To get started, you will need:

Apache Maven - You can download it here if you do not already have it. Using Maven is fairly straightforward, and we will only use a few commands.
Mahout - See the list of Apache-approved mirror sites to get the latest available download.

Note that at the time of this page creation, the Mahout version used is 0.9.

Short Version

Installation and Configuration

Download the source code for Mahout from one of the mirror sites listed on the official Apache website.

Use Maven to build Mahout by following the directions on their website.

Add the appropriate directories to your PATH variables in your .bashrc file.
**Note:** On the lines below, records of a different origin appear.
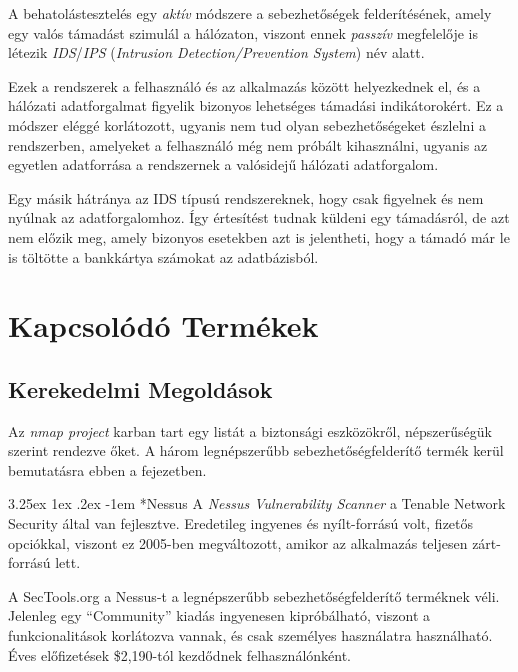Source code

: \documentclass[a4paper,12pt]{article}
\makeatletter
\renewcommand\paragraph{\@startsection{paragraph}{6}{\parindent}%
  {3.25ex \@plus1ex \@minus .2ex}%
  {-1em}%
  {\normalfont\normalsize\bfseries}}
\makeatother
\begin{document}
	A behatolástesztelés egy \textit{aktív} módszere a sebezhetőségek felderítésének, amely egy valós támadást szimulál a hálózaton, viszont ennek \textit{passzív} megfelelője is létezik \textit{IDS}/\textit{IPS} (\textit{Intrusion Detection/Prevention System}) név alatt.
	
	Ezek a rendszerek a felhasználó és az alkalmazás között helyezkednek el, és a hálózati adatforgalmat figyelik bizonyos lehetséges támadási indikátorokért. Ez a módszer eléggé korlátozott, ugyanis nem tud olyan sebezhetőségeket észlelni a rendszerben, amelyeket a felhasználó még nem próbált kihasználni, ugyanis az egyetlen adatforrása a rendszernek a valósidejű hálózati adatforgalom.
	
	Egy másik hátránya az IDS típusú rendszereknek, hogy csak figyelnek és nem nyúlnak az adatforgalomhoz. Így értesítést tudnak küldeni egy támadásról, de azt nem előzik meg, amely bizonyos esetekben azt is jelentheti, hogy a támadó már le is töltötte a bankkártya számokat az adatbázisból.

\section{Kapcsolódó Termékek} \label{relwork}
	
\subsection{Kerekedelmi Megoldások} \label{ssec:comtools}
	
	Az \textit{nmap project} karban tart egy listát a biztonsági eszközökről, népszerűségük szerint rendezve őket\cite{sectools}. A három legnépszerűbb sebezhetőségfelderítő termék kerül bemutatásra ebben a fejezetben.
	
	\paragraph*{Nessus} A \textit{Nessus Vulnerability Scanner}\cite{nessus} a Tenable Network Security által van fejlesztve. Eredetileg ingyenes és nyílt-forrású volt, fizetős opciókkal, viszont ez 2005-ben megváltozott, amikor az alkalmazás teljesen zárt-forrású lett.
	
	A SecTools.org a Nessus-t a legnépszerűbb sebezhetőségfelderítő terméknek véli. Jelenleg egy ``Community'' kiadás ingyenesen kipróbálható, viszont a funkcionalitások korlátozva vannak, és csak személyes használatra használható. Éves előfizetések \$2,190-tól kezdődnek felhasználónként.
	
\end{document}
I had to add:

* /home/<user name>/mahout-distribution-0.9/bin

* /home/<user name>/mahout-distribution-0.9/examples/bin

Additionally, add the environmental variable MAHOUT_LOCAL to .bashrc and set it to something relevant, such as /home/<user name>/mahout-distribution-0.9/examples/bin.
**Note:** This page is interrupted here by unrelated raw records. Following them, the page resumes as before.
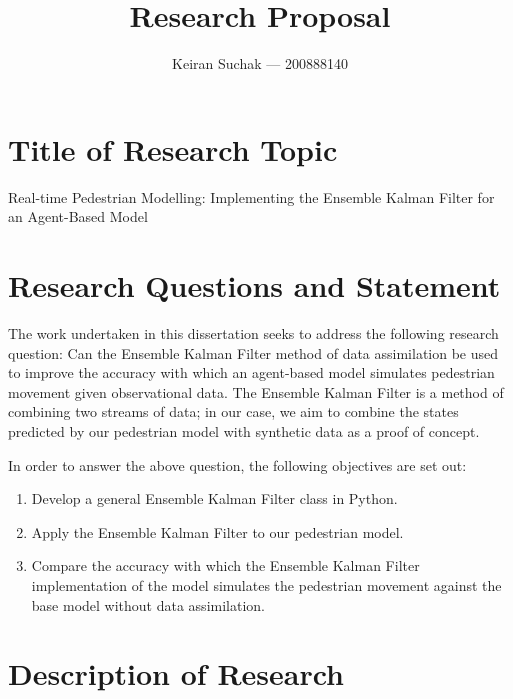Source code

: \documentclass[12pt, twoside, a4paper]{article}
\begin{document}
\title{Research Proposal}
\author{Keiran Suchak --- 200888140}
\maketitle

\section{Title of Research Topic}\label{sec:title}

Real-time Pedestrian Modelling: Implementing the Ensemble Kalman Filter for an
Agent-Based Model

\section{Research Questions and Statement}\label{sec:questions}


The work undertaken in this dissertation seeks to address the following research
question: Can the Ensemble Kalman Filter method of data assimilation be used to
improve the accuracy with which an agent-based model simulates pedestrian
movement given observational data.
The Ensemble Kalman Filter is a method of combining two streams of
data; in our case, we aim to combine the states predicted by our pedestrian
model with synthetic data as a proof of concept.

In order to answer the above question, the following objectives are set out:
\begin{enumerate}
    \item Develop a general Ensemble Kalman Filter class in Python.
    \item Apply the Ensemble Kalman Filter to our pedestrian model.
    \item Compare the accuracy with which the Ensemble Kalman Filter
        implementation of the model simulates the pedestrian movement against
        the base model without data assimilation.
\end{enumerate}

\section{Description of Research}\label{sec:research_descr}
\end{document}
Now we need to change directories and copy the InputMapper.java file:

cd /mahout-distribution-0.9/integration/src/main/java/org/apache/mahout/clustering/conversion/

cp /InputMapper.java /InputMapperCSV.java

Next, open your new InputMapperCSV.java.

Refactoring

For the code to work properly, you must refactor, i.e. rename many of the classes and variables. Unfortunately, within the terminal we use, there is no shortcut to make these changes efficiently. Since tracking every needed edit is tedious, we have included a table that illustrates the necessary conversions in case you are operating with a search-and-replace capability:

Table Summary

Before	After
InputMapper	InputMapperCSV
InputDriver	InputDriverCSV
syntheticcontrol	csv
.compile(" ")	.compile(",")

However, be sure to read the section below in its entirety, as it details the steps that must be taken between refactors, in addition to listing the precise lines that require changes.

Line By Line

Line 34: change the class name InputMapper to InputMapperCSV
Line 36: change .compile(" ") to .compile(",")
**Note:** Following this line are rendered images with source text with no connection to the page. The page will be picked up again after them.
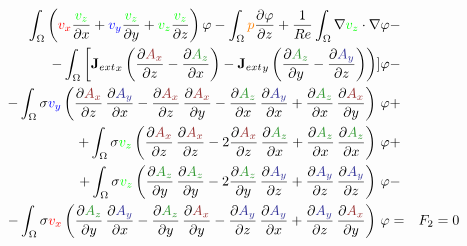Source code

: \documentclass[smallextended]{svjour3}       %
\begin{document}
\begin{eqnarray}
			\int_{\Omega} \left(\textcolor{red}{v_x} \frac{\textcolor{gre}{v_z}}{\partial x} + \textcolor{blu}{v_y} \frac{\textcolor{gre}{v_z}}{\partial y} + \textcolor{gre}{v_z} \frac{\textcolor{gre}{v_z}}{\partial z}\right) \varphi
			- \int_{\Omega} \textcolor{orange}{p} \frac{\partial \varphi}{\partial z}
			+ \frac{1}{Re} \int_{\Omega} \nabla \textcolor{gre}{v_z} \cdot \nabla \varphi \nonumber & -\\
			- \int_{\Omega} \left[{\mathbf{J}_{ext}}_x \left(\frac{\partial \textcolor{darkred}{A_x}}{\partial z} - \frac{\partial \textcolor{darkgre}{A_z}}{\partial x}\right) - {\mathbf{J}_{ext}}_y \left(\frac{\partial \textcolor{darkgre}{A_z}}{\partial y} - \frac{\partial \textcolor{darkblu}{A_y}}{\partial z}\right)\right)] \varphi			
			\nonumber & -\\			- \int_{\Omega} \sigma \textcolor{blu}{v_y} \left(\frac{\partial \textcolor{darkred}{A_x}}{\partial z}\,\frac{\partial \textcolor{darkblu}{A_y}}{\partial x} - \frac{\partial \textcolor{darkred}{A_x}}{\partial z}\,\frac{\partial \textcolor{darkred}{A_x}}{\partial y} - \frac{\partial \textcolor{darkgre}{A_z}}{\partial x}\,\frac{\partial \textcolor{darkblu}{A_y}}{\partial x}  + \frac{\partial \textcolor{darkgre}{A_z}}{\partial x}\,\frac{\partial \textcolor{darkred}{A_x}}{\partial y} \right)\, \varphi& +\nonumber \\			
			+ \int_{\Omega} \sigma \textcolor{gre}{v_z} \left(\frac{\partial \textcolor{darkred}{A_x}}{\partial z}\,\frac{\partial \textcolor{darkred}{A_x}}{\partial z} - 2 \frac{\partial \textcolor{darkred}{A_x}}{\partial z}\,\frac{\partial \textcolor{darkgre}{A_z}}{\partial x} + \frac{\partial \textcolor{darkgre}{A_z}}{\partial x}\,\frac{\partial \textcolor{darkgre}{A_z}}{\partial x} \right)\, \varphi& +\nonumber \\			
			+ \int_{\Omega} \sigma \textcolor{gre}{v_z} \left(\frac{\partial \textcolor{darkgre}{A_z}}{\partial y}\,\frac{\partial \textcolor{darkgre}{A_z}}{\partial y} - 2 \frac{\partial \textcolor{darkgre}{A_z}}{\partial y}\,\frac{\partial \textcolor{darkblu}{A_y}}{\partial z} + \frac{\partial \textcolor{darkblu}{A_y}}{\partial z}\,\frac{\partial \textcolor{darkblu}{A_y}}{\partial z} \right)\, \varphi& -\nonumber \\			
			- \int_{\Omega} \sigma \textcolor{red}{v_x} \left(\frac{\partial \textcolor{darkgre}{A_z}}{\partial y}\,\frac{\partial \textcolor{darkblu}{A_y}}{\partial x} - \frac{\partial \textcolor{darkgre}{A_z}}{\partial y}\,\frac{\partial \textcolor{darkred}{A_x}}{\partial y} - \frac{\partial \textcolor{darkblu}{A_y}}{\partial z}\,\frac{\partial \textcolor{darkblu}{A_y}}{\partial x} + \frac{\partial \textcolor{darkblu}{A_y}}{\partial z}\,\frac{\partial \textcolor{darkred}{A_x}}{\partial y} \right)\, \varphi& = & F_2 = 0 \\				

\end{eqnarray}
\end{document}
In the same directory, copy InputDriver.java to InputDriverCSV.java. Open the new InputDriverCSV.java and do the following:

Line 49: change InputDriver to InputDriverCSV
Line 51: change InputDriver to InputDriverCSV
Line 53: change InputDriver to InputDriverCSV
Line 103: change InputDriver to InputDriverCSV
Line 101: change InputMapper to InputMapperCSV

Now, we need a new directory to copy a few more Java files:

cd mahout-distribution-0.9/examples/src/main/java/org/apache/mahout/clustering

mkdir csv

cd csv

We need the Java files associated with the syntheticcontrol example. They are in mahout-distribution-0.9/examples/src/main/java/org/apache/mahout/clustering/syntheticcontrol/

Copy the needed files to the CSV directory we just created:

cp -rf ~/mahout-distribution-0.9/examples/src/main/java/org/apache/mahout/clustering/syntheticcontrol/*

The files here can now be edited to suit our purposes without changing the Mahout capabilities already in place. From the current directory, which should be /csv:

vim kmeans/Job.java

Edit these lines:

Line 18: change syntheticcontrol to csv
Line 28: change InputDriver to InputDriverCSV
Line 130: change InputDriver to InputDriverCSV
Line 174: change InputDriver to InputDriverCSV

For canopy/Job.java, take similar actions:

Line 18: change syntheticcontrol to csv
Line 27: change InputDriver to InputDriverCSV
Line 85: change InputDriver to InputDriverCSV

And now for fuzzykmeans/Job.java:

Line 18: change syntheticcontrol to csv
Line 29: change InputDriver to InputDriverCSV
Line 133: change InputDriver to InputDriverCSV

Our program is now ready to take CSV files as input. Now, we just need to compile the new Java files by entering the following:

cd ~

cd mahout-distribution-0.9/

mvn install -DskipTests

Lastly, we need to create a new script that runs the CSV jobs instead of the syntheticcontrol jobs. Change directories to get to the bin and copy the file cluster-syntheticcontrol.sh to cluster-csv.sh:

cd /mahout-distribution-0.9/examples/bin

cp cluster-syntheticcontrol.sh cluster-csv.sh

Open the new script file:

vim cluster-csv.sh

and replace the code with the code at the end of this page (**).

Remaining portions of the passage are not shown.